▶ [EXERCISE AIM]: Begin at the top of the records below and return each line exactly through the line with "# Use PaaS services in Azure DevTest Labs". Skip pictures.

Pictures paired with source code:
★ ★ ★ ★ ★

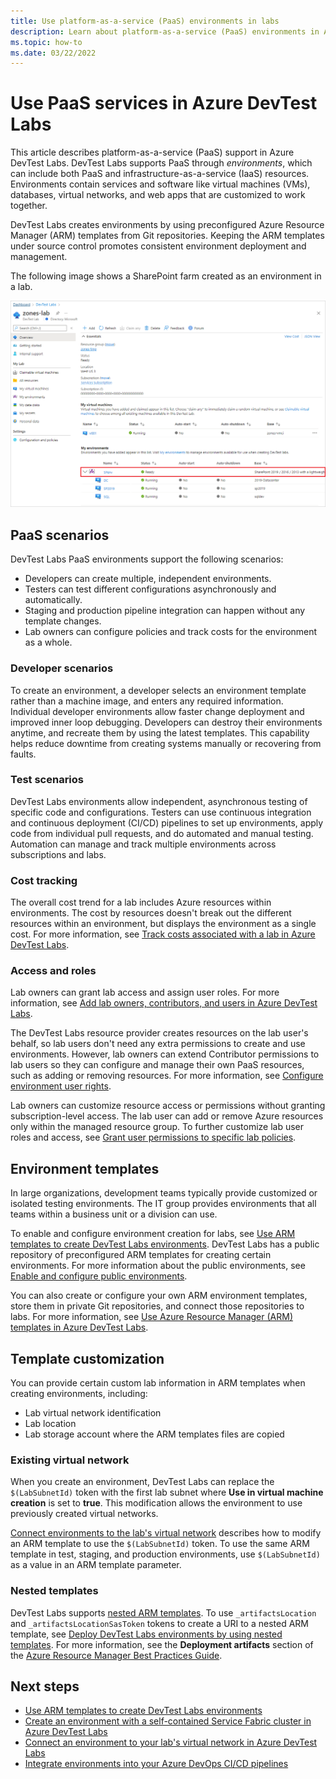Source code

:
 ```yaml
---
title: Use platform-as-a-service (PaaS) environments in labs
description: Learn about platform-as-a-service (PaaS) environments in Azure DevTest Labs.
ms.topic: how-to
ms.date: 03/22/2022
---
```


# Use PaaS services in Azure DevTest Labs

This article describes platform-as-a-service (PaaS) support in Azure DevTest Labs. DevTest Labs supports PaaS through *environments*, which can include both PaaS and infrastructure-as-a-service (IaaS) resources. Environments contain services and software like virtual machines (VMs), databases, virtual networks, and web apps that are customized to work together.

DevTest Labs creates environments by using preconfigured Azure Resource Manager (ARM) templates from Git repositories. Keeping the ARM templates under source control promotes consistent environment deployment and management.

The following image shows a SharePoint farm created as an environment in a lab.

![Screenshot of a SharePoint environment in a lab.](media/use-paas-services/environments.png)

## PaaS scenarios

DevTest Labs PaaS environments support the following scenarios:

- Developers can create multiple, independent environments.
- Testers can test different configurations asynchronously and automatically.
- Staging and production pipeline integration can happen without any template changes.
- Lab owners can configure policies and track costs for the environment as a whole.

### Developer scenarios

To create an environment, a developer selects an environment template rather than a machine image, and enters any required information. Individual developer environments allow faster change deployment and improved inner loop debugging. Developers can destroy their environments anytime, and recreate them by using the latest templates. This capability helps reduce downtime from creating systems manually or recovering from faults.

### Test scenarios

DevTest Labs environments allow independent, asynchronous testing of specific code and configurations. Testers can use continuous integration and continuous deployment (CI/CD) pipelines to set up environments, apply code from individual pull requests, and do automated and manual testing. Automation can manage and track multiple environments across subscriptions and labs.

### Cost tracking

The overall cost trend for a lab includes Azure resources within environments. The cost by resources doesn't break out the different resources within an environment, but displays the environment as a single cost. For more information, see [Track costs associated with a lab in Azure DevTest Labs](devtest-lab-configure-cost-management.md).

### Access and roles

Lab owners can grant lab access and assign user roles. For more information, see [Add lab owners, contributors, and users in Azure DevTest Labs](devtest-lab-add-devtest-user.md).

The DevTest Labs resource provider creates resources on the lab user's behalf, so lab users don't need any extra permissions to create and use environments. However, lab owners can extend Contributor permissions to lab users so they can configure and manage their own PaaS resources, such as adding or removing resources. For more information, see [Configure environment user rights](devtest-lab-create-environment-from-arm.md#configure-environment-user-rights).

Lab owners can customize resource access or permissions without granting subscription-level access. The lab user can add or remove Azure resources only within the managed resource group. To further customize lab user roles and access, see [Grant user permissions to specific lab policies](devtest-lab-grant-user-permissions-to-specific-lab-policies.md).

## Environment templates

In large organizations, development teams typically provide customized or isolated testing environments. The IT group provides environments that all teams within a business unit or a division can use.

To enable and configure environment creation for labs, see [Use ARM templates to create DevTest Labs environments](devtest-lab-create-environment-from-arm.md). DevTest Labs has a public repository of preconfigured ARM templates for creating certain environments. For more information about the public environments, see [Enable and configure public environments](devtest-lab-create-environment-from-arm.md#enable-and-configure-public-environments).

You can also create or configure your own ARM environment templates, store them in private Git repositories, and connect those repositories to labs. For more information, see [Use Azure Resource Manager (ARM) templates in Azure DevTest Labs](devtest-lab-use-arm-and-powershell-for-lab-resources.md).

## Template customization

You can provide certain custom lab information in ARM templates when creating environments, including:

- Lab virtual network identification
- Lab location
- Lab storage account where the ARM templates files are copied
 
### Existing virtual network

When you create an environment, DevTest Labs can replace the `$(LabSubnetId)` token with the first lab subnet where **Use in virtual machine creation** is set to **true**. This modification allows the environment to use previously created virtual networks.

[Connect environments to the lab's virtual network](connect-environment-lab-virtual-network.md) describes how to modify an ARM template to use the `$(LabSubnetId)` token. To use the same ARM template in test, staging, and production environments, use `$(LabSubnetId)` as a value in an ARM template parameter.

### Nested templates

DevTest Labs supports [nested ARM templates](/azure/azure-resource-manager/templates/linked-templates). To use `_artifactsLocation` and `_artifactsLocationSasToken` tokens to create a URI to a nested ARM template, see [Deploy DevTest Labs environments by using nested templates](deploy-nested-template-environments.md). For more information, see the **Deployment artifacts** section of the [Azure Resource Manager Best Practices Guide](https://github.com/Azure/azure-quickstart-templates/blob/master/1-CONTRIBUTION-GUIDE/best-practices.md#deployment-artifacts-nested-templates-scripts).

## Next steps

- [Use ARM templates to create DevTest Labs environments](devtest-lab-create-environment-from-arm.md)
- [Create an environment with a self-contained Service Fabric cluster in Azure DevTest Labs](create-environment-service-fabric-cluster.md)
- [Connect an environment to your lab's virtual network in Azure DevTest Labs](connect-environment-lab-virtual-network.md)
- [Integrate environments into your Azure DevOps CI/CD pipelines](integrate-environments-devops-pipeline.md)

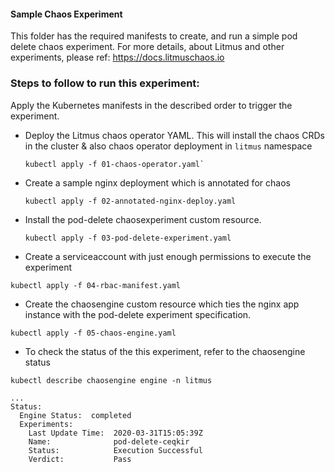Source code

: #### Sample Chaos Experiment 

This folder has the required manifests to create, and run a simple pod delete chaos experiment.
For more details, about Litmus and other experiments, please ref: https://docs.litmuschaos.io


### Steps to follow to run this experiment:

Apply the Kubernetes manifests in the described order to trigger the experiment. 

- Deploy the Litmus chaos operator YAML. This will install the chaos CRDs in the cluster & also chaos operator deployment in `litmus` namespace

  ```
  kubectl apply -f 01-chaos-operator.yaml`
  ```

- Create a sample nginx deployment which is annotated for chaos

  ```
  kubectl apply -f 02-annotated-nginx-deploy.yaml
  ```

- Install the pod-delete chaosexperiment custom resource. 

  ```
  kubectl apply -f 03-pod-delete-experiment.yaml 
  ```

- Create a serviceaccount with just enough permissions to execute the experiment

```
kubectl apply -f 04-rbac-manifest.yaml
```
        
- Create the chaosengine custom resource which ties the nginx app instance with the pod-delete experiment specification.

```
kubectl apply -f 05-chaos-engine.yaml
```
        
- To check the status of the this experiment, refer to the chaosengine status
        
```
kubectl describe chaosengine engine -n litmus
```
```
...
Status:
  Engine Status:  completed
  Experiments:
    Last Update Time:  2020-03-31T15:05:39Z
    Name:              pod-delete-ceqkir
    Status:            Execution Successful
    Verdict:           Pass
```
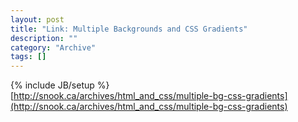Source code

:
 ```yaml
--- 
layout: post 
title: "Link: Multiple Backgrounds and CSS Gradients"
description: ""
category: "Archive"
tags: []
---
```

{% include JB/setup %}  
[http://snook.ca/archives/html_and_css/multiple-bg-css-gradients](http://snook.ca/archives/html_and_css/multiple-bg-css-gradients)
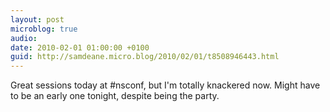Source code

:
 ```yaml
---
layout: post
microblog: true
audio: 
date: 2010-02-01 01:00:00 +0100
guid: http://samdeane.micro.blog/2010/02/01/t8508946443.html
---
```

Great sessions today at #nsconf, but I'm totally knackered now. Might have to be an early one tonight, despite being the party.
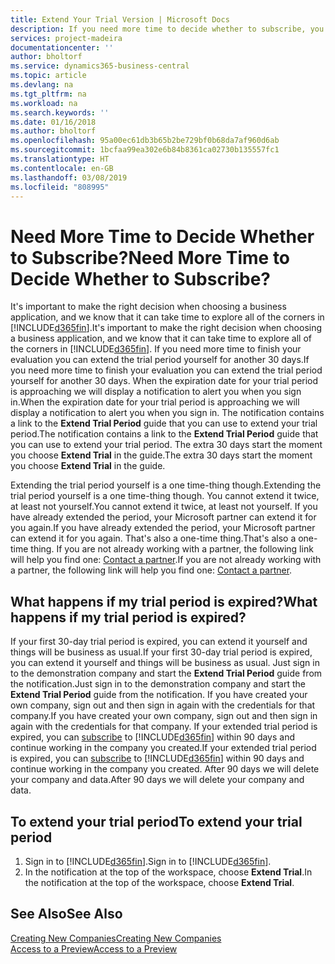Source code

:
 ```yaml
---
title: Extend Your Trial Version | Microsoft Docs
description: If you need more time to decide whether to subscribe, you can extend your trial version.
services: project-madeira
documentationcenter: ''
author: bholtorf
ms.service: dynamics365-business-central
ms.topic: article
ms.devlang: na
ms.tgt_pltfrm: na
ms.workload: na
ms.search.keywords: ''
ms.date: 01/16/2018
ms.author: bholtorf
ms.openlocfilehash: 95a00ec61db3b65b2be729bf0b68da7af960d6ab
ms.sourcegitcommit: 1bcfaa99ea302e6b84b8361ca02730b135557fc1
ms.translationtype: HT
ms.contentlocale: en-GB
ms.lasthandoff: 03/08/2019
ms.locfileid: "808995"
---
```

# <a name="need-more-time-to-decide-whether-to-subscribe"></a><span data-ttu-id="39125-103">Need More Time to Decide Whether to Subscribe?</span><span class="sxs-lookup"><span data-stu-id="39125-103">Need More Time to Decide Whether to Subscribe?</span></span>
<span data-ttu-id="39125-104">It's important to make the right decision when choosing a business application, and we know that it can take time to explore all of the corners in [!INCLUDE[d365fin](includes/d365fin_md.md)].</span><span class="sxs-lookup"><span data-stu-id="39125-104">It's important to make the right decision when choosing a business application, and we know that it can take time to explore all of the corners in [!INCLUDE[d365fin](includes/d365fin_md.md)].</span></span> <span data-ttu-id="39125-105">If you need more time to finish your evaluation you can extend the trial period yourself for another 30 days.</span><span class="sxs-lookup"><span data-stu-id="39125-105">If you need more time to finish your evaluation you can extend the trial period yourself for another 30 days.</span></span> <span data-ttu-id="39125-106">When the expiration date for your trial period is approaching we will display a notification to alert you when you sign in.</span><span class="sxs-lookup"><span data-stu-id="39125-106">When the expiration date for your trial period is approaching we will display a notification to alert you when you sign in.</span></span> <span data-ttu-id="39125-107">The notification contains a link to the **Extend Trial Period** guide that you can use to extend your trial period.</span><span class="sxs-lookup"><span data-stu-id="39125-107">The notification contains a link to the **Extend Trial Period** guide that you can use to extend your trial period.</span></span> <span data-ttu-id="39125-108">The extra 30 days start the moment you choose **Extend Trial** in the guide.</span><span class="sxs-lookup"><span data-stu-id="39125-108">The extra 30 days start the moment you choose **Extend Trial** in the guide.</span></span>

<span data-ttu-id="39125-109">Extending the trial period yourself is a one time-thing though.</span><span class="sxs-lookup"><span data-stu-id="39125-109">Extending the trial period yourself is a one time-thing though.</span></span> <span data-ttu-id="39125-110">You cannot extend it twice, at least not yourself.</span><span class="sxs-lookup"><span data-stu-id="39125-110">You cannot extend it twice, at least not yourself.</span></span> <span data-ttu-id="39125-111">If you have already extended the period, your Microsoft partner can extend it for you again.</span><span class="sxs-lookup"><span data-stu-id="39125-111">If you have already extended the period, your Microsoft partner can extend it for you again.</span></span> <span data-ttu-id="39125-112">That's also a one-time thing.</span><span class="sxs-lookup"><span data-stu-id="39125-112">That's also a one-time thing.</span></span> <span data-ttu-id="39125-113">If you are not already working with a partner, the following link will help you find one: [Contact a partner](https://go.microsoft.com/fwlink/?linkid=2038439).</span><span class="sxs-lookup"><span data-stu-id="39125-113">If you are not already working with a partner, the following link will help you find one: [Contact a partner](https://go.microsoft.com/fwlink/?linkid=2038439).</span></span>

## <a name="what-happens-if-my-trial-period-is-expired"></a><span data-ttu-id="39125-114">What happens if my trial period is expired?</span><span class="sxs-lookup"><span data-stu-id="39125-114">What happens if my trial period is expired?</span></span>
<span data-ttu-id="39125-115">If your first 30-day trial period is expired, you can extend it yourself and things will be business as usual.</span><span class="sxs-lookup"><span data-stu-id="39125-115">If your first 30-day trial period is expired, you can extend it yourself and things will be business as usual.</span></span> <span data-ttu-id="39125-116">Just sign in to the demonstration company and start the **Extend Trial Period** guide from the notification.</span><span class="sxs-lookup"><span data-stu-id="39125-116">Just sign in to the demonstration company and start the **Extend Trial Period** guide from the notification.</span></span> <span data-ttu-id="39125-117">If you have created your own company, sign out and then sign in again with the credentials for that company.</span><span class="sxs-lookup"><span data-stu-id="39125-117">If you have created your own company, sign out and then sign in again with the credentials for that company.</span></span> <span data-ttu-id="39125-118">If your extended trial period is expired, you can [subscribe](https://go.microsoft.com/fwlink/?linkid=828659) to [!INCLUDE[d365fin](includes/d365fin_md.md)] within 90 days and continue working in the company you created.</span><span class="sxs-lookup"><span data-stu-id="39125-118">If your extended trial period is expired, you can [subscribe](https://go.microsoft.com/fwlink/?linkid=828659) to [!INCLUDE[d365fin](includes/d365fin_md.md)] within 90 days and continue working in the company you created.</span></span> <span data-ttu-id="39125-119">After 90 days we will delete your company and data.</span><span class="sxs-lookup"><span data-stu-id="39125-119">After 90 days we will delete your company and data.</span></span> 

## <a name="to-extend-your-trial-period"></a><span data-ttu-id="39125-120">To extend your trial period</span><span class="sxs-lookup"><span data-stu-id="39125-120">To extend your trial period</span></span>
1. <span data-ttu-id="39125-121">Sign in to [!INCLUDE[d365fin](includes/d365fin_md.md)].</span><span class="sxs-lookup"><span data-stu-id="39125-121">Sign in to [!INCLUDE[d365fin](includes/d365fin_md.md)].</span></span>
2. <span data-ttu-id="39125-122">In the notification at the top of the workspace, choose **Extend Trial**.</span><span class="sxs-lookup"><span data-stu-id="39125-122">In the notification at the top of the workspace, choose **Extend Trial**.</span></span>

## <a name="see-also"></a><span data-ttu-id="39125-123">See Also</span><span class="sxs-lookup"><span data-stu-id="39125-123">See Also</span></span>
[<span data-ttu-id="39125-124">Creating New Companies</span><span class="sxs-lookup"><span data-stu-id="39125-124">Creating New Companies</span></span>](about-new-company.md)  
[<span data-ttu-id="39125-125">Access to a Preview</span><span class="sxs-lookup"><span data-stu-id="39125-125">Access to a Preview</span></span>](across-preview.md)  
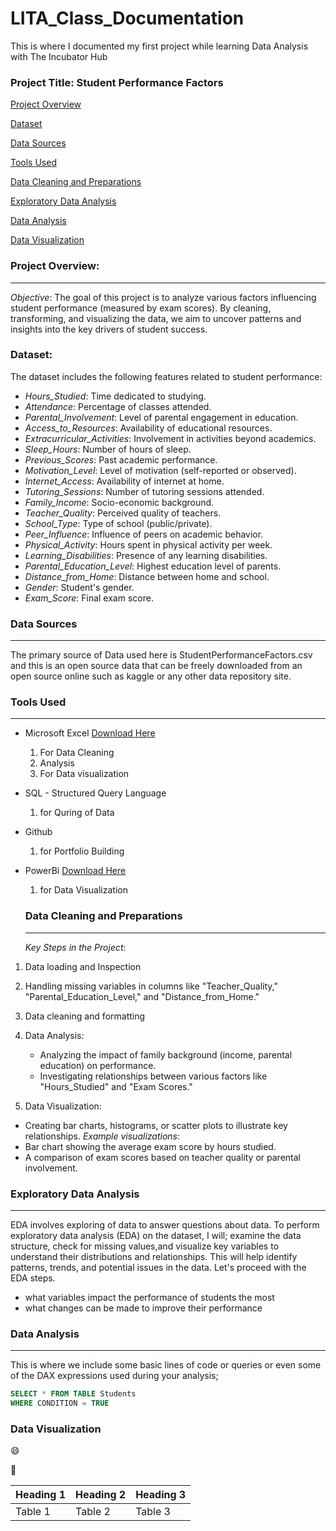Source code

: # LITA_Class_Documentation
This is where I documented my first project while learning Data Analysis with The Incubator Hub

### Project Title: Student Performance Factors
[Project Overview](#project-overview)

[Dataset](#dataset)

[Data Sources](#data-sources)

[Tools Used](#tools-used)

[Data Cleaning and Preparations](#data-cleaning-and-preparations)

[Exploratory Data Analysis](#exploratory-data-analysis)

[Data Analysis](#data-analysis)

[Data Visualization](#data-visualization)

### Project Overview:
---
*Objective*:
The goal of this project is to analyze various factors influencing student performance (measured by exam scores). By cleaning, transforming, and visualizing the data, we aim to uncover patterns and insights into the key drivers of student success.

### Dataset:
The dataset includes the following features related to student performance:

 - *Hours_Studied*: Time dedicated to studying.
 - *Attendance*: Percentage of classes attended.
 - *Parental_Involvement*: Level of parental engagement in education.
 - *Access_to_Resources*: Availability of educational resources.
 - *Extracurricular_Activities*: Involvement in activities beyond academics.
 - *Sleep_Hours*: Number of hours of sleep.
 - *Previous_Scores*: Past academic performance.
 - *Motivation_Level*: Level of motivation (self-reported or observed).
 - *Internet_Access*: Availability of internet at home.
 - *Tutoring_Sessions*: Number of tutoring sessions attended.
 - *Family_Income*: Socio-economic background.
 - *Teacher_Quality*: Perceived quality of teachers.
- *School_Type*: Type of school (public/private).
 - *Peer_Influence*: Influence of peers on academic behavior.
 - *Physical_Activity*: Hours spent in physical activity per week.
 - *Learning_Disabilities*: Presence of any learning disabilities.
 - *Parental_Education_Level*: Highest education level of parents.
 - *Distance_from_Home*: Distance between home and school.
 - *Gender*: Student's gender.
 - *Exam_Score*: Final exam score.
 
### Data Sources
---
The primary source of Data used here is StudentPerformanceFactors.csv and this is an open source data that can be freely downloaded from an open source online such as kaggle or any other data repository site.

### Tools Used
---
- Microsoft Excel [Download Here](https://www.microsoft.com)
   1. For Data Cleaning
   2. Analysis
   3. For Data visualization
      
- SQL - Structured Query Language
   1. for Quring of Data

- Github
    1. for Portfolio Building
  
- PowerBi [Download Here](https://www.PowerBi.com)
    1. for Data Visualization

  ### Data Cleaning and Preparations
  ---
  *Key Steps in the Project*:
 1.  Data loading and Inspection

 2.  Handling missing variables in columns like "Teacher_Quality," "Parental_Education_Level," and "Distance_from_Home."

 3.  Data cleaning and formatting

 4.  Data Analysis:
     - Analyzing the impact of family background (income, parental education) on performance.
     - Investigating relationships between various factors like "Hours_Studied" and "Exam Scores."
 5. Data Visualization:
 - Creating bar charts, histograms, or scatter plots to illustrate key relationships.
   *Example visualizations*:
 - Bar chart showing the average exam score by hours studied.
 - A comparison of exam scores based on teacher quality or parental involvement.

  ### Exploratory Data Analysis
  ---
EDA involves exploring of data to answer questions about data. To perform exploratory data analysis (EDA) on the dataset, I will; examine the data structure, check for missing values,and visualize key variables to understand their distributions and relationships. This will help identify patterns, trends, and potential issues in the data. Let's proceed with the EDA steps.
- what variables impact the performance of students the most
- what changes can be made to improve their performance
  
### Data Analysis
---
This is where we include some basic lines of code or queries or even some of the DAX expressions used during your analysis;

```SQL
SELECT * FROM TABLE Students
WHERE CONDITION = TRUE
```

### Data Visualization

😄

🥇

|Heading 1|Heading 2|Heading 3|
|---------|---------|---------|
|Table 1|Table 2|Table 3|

★ ★ ★ ★ ★

▶ [ANSWER SECTION]:
Source code

:
 ```yaml
---
title: Use platform-as-a-service (PaaS) environments in labs
description: Learn about platform-as-a-service (PaaS) environments in Azure DevTest Labs.
ms.topic: how-to
ms.date: 03/22/2022
---
```


# Use PaaS services in Azure DevTest Labs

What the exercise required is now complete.